Les relations de l'âme et du corps (que les anglo-saxons nomment mind-body problem) constituent l'un des sinon le thème le plus souvent discuté(s) dans l'histoire non seulement de la philosophie occidentale mais, sans doute aussi, de la pensée humaine en général. Malgré cela ou peut-être à cause de cela, c'est un thème dont le traitement est philosophiquement souvent peu satisfaisant, tant il est vrai que l'on s'est toujours et que l'on continue encore à se heurter, lorsqu'on l'évoque, à l'une au moins de ces deux constats d'évidence. Pour les uns, les dualistes classiques (par exemple le sociologue français du début du XX° siècle Émile Durkheim), il est évident qu'en tout temps, en tout lieu, dans toute culture, toute civilisation, les hommes se sont toujours sentis participer de ces deux êtres hétérogènes que sont respectivement l'âme et le corps. Pour les autres, les les monistes classiques (par exemple le neuro-scientifique français contemporain Jean-Pierre Changeux), il est tout aussi évident que cette distinction corps/esprit est une manière archaïque de s'exprimer qui repose sur des superstitions que l'avancée triomphale de la science moderne se fait fort de dissiper. Je vais tenter de montrer que le monisme classique a tort de considérer le dualisme comme un tissu de superstitions mais que, de son côté, le dualisme classique se méprend en traitant le corps et l'esprit comme deux "êtres hétérogènes".

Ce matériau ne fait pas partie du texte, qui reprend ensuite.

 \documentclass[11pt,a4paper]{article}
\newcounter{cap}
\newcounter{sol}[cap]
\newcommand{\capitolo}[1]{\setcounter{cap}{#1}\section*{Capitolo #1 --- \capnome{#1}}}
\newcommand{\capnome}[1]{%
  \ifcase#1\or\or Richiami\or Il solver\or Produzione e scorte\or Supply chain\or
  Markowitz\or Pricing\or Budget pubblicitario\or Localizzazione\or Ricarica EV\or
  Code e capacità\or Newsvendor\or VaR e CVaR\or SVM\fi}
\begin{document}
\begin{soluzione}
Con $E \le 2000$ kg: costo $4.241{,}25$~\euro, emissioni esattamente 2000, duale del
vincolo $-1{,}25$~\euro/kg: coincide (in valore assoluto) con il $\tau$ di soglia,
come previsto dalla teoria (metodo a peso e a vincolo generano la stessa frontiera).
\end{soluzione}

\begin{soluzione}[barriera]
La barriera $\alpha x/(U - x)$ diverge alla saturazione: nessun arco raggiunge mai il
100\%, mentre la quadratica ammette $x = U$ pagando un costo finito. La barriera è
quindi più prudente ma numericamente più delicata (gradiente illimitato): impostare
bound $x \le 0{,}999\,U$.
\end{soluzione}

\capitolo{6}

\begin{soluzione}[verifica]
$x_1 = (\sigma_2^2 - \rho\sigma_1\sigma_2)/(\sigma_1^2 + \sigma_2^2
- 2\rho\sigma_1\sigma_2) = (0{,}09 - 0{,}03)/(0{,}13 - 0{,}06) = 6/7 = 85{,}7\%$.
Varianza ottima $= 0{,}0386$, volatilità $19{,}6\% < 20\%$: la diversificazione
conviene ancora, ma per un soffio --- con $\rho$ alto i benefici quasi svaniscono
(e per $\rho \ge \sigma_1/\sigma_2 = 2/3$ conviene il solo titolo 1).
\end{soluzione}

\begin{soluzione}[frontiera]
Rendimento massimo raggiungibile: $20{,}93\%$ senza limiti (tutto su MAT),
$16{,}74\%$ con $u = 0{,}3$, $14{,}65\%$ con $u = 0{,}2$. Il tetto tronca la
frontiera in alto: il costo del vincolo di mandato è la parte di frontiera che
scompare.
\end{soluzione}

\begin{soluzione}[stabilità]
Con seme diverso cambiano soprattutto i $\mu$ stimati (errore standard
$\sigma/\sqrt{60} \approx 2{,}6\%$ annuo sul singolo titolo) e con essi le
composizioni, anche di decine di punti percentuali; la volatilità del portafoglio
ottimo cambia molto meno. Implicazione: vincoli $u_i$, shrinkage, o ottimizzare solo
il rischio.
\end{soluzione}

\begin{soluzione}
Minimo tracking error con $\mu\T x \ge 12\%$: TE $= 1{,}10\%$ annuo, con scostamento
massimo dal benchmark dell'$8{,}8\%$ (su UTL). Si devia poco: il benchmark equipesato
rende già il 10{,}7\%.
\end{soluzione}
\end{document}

Commençons donc par prendre connaissance des arguments respectifis des dualistes classiques et des monistes classiques. Nous allons illustrer le dualisme classique, approche de loin la mieux représentée dans la philosophie occidentale, en évoquant deux de ses représentants les plus prestigieux : Platon et Descartes. Le dualisme de Platon est plus particulièrement développé dans le Phédon et dans le Phèdre. Dans le Phédon, Platon rapporte qu'à la veille de sa mise à mort, Socrate se vante auprès de son geôlier de ne pas craindre la mort au motif que son âme va, enfin, être délivrée du corps et, ainsi, retrouver sa liberté de s'élever vers les régions éthérées où subsistent les Idées pures, éternelles et immuables. A contrario, insiste-t-il, tant que l'âme est liée à cet "élément mauvais" (en grec dans le texte, to kakon) qu'est le corps, "elle est condamnée à contempler la vérité comme à travers les barreaux d'un cachot". L'analogie est claire : le corps est à l'âme ce que le cachot est au prisonnier, c'est-à-dire ce qui limite drastiquement sa liberté de mouvement. Dans le Phèdre, dont le thème central est l'amour, Socrate s'adresse à ses interlocuteurs en leur disant que lorsqu'elle est en proie à la passion amoureuse, l'âme a tendance à se rapprocher du divin. Pressé de préciser ce qu'il entend par "âme", il prend l'allégorie suivante : imaginez un cocher guidant un attelage ailé composé d'un char et de deux chevaux dont l'un est fringant et discipliné, l'autre rétif et paresseux. Que croyez-vous donc qu'il arrivera lorsque le cocher voudra enlever sa monture par-delà les nuées ? La réponse est évidente. On voit qu'on a, là encore, affaire à un argument analogique : l'âme est au corps comme le cocher à son attelage ailé et, de même que la fonction de celui-ci est de transporter son cocher, de même le corps "transporte" l'âme (ce n'est pas pour rien que l'on parle, en français, de "transport amoureux" !), même si, de fait, le moyen de transport se révèle malcommode, voire voué à l'échec. Dans ces deux analogies, le corps est manifestement considéré comme un obstacle à surmonter, un problème à résoudre pour l'âme, même si la seconde est un peu moins dévalorisante pour le corps.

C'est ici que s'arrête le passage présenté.